Wenn es soweit ist werde ich nochmal Bilder einstellen 

Gruß Sven


----------



## Jürgen-V (8. Juli 2008)

*AW: Filter für 8500L Teich Selbstbau*

hi


> Eine Rohrdichtung sollte bei mir im Baumarkt 15€ kosten, ich habe mir dann doch lieber die Mühe gemacht und das Rohr perfekt eingepasst und Silikon hatte ich noch genug...


kann nicht sein, die kosten 1€.....guckst du da
https://www.hobby-gartenteich.de/xf/attachments/22284&d=1204396978


----------



## Guppyfreund (8. Juli 2008)

*AW: Filter für 8500L Teich Selbstbau*



			
				jürgen und heike schrieb:
			
		

> hi
> 
> kann nicht sein, die kosten 1€.....guckst du da
> https://www.hobby-gartenteich.de/xf/attachments/22284&d=1204396978



Hmm dann hab ich mich wahrscheinlich verguckt, danke für den Tipp  


Gruß Sven


----------



## tattoo_hh (8. Juli 2008)

*AW: Filter für 8500L Teich Selbstbau*



			
				jürgen und heike schrieb:
			
		

> hi
> 
> kann nicht sein, die kosten 1€.....guckst du da
> https://www.hobby-gartenteich.de/xf/attachments/22284&d=1204396978




hallo jürgen,
und für die hat man mir beim großen E rund 10€ plus versand abverlangt.....
die adresse mit 1€ würde mich mal interessieren..


----------



## Jürgen-V (8. Juli 2008)

*AW: Filter für 8500L Teich Selbstbau*

hi carsten

na im baumarkt bei den ht-rohren...1,19€ habe ich da bezahlt.


----------



## tattoo_hh (8. Juli 2008)

*AW: Filter für 8500L Teich Selbstbau*



			
				jürgen und heike schrieb:
			
		

> hi carsten
> 
> na im baumarkt bei den ht-rohren...1,19€ habe ich da bezahlt.

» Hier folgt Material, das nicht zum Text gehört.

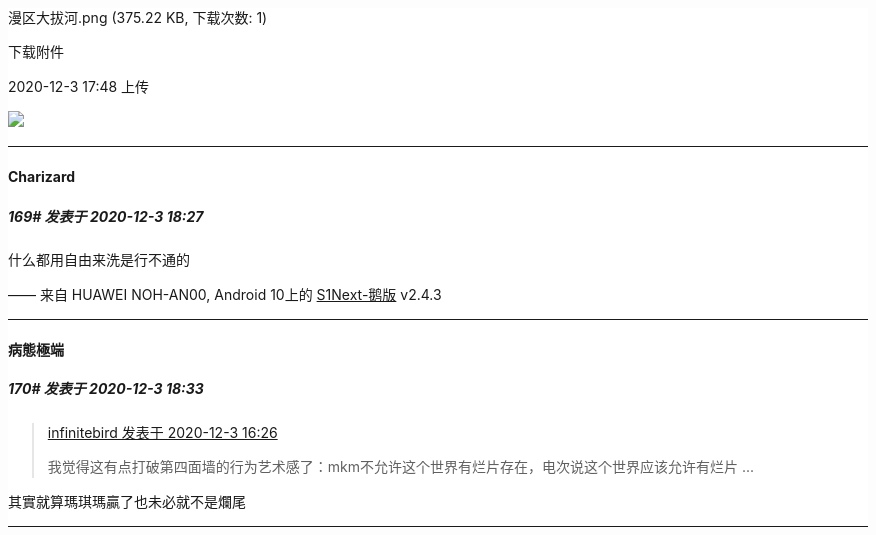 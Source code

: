

漫区大拔河.png
(375.22 KB, 下载次数: 1)




下载附件


2020-12-3 17:48 上传









<img src="https://img.saraba1st.com/forum/202012/03/174850fxr99cix9kae9xkc.png" referrerpolicy="no-referrer">












*****

####  Charizard  
##### 169#       发表于 2020-12-3 18:27




什么都用自由来洗是行不通的

—— 来自 HUAWEI NOH-AN00, Android 10上的 [S1Next-鹅版](https://github.com/ykrank/S1-Next/releases) v2.4.3







*****

####  病態極端  
##### 170#       发表于 2020-12-3 18:33



<blockquote><a href="httphttps://bbs.saraba1st.com/2b/forum.php?mod=redirect&amp;goto=findpost&amp;pid=49598327&amp;ptid=1975417" target="_blank">infinitebird 发表于 2020-12-3 16:26</a>

我觉得这有点打破第四面墙的行为艺术感了：mkm不允许这个世界有烂片存在，电次说这个世界应该允许有烂片 ...</blockquote>
其實就算瑪琪瑪贏了也未必就不是爛尾







*****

sowas haben die bei uns nicht.  weder bei 20%markt noch in dem großen, gelben B....
und der mist 10€ war der billigste im netz...
egal, hinterher hat man immer zuviel bezahlt


----------



## Jürgen-V (8. Juli 2008)

*AW: Filter für 8500L Teich Selbstbau*

hi
wenn du mal mehrere brauchst, sag mir bescheid.
ich bin eh öfters im baumarkt und auf der arbeit kommt bei uns dpd-versand
direkt ins haus, wäre also kein großer aufwand und problem.


----------



## matzeed7 (8. Juli 2008)

*AW: Filter für 8500L Teich Selbstbau*



			
				jürgen und heike schrieb:
			
		

> hi
> wenn du mal mehrere brauchst, sag mir bescheid.
> ich bin eh öfters im baumarkt und auf der arbeit kommt bei uns dpd-versand
> direkt ins haus, wäre also kein großer aufwand und problem.




Also bei uns kosten diese Dichtungen um die 2€ und es gibt sie bei fast alles Baumärkten-->Globus, OBI, BAHR usw


Was viele nicht wissen, ist der Punkt das die Zubehörteile von Oase zB für den Biotec18 recht günstig und von guter Qualität sind. So kostete mir eine
DN70 Tonnendurchführung des Biotec rund 6€, der Zugschieber liegt bei ca 9€
Das sieb war auch nicht sonderlich teuer....
Nur so als info


----------



## adamadamo (9. Juli 2008)

*AW: Filter für 8500L Teich Selbstbau*

mano da will ich endlich den Filter bauen und muss fest stellen das mehre Baumärkte in meinem Umkreis keine geschlossen und wasserdichte Box anbieten.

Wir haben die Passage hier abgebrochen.